How can we be sure that machine learning models don’t inadvertently breach privacy?
Machine learning (ML) is a computing technique to find new insights into data. Increasingly these models are built using sensitive personal data, and so we need to be sure no individual data could be accidentally released when deploying these models. A consortium of universities, funded by DARE UK and led by the University of Dundee, developed mathematical tools to provide measures of disclosure risk and high-level guidelines for decision-makers. However, this has highlighted that there are many unresolved issues in this field, including how the results of such risk assessment should be interpreted.

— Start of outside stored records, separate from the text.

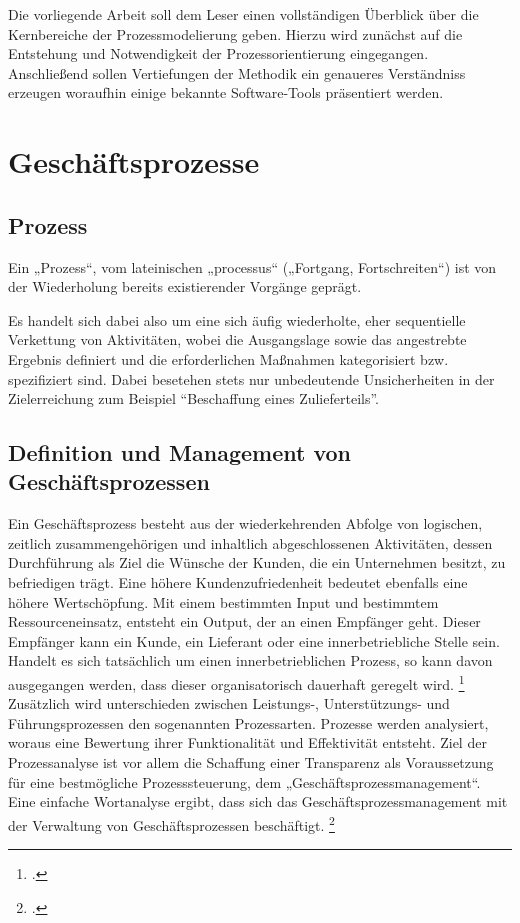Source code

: Die vorliegende Arbeit soll dem Leser einen vollständigen Überblick über die
Kernbereiche der Prozessmodelierung geben. Hierzu wird zunächst auf die
Entstehung und Notwendigkeit der Prozessorientierung eingegangen. Anschließend
sollen Vertiefungen der Methodik ein genaueres Verständniss erzeugen woraufhin
einige bekannte Software-Tools präsentiert werden.

\clearpage
\section{Geschäftsprozesse}

\subsection{Prozess}


Ein „Prozess“, vom lateinischen „processus“ („Fortgang, Fortschreiten“) ist von
der Wiederholung bereits existierender Vorgänge geprägt.

Es handelt sich dabei also um eine sich äufig wiederholte, eher sequentielle
Verkettung von Aktivitäten, wobei die Ausgangslage sowie das
angestrebte Ergebnis definiert und die erforderlichen Maßnahmen
kategorisiert bzw. spezifiziert sind. Dabei besetehen stets nur
unbedeutende Unsicherheiten in der Zielerreichung zum Beispiel "`Beschaffung
eines Zulieferteils"'.

\subsection{Definition und Management von Geschäftsprozessen}


Ein Geschäftsprozess besteht aus der wiederkehrenden Abfolge von logischen,
zeitlich zusammengehörigen und inhaltlich abgeschlossenen Aktivitäten, dessen 
Durchführung als Ziel die Wünsche der Kunden, die ein Unternehmen besitzt, zu befriedigen trägt.
Eine höhere Kundenzufriedenheit bedeutet ebenfalls eine höhere Wertschöpfung. 
Mit einem bestimmten Input und bestimmtem Ressourceneinsatz, 
entsteht ein Output, der an einen Empfänger geht. 
Dieser Empfänger kann ein Kunde, ein Lieferant oder eine innerbetriebliche Stelle sein. 
Handelt es sich tatsächlich um einen innerbetrieblichen Prozess, 
so kann davon ausgegangen werden, dass dieser organisatorisch dauerhaft geregelt wird.
\footcite[Vgl.][ ]{prozess:db}\\



Zusätzlich wird unterschieden zwischen Leistungs-, Unterstützungs- und
Führungsprozessen den sogenannten Prozessarten. Prozesse werden analysiert, 
woraus eine Bewertung ihrer Funktionalität und Effektivität entsteht. 
Ziel der Prozessanalyse ist vor allem die Schaffung einer Transparenz als 
Voraussetzung für eine bestmögliche Prozesssteuerung, dem „Geschäftsprozessmanagement“. 
Eine einfache Wortanalyse ergibt, dass sich das Geschäftsprozessmanagement 
mit der Verwaltung von Geschäftsprozessen beschäftigt.
\footcite[S.13]{lehmann}\\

ML models are growing in popularity, particularly in health where they can play an important role supporting clinical and operational practice. For example, models are trained to recognise early-stage carcinomas, or predict demand for a service to improve resource scheduling. It is important that the models learn on the same sort of data that they will encounter when deployed. Sensitive data such as health data is often made available for research in through secure computing facilities called ‘trusted research environments’ (TREs). TREs are considered best practice as they allow researchers great flexibility to analyse data in a controlled environment which prevents unauthorised use or disclosure of the data. TRE staff check outputs for residual ‘disclosure risk’ (for example, a table showing age distribution of patients might reveal the illness associated with an elderly individual) before releasing results into the public domain. Increasingly, there is a desire for ML models to be trained on data only available within TREs. However, TREs are still learning how to securely support such research.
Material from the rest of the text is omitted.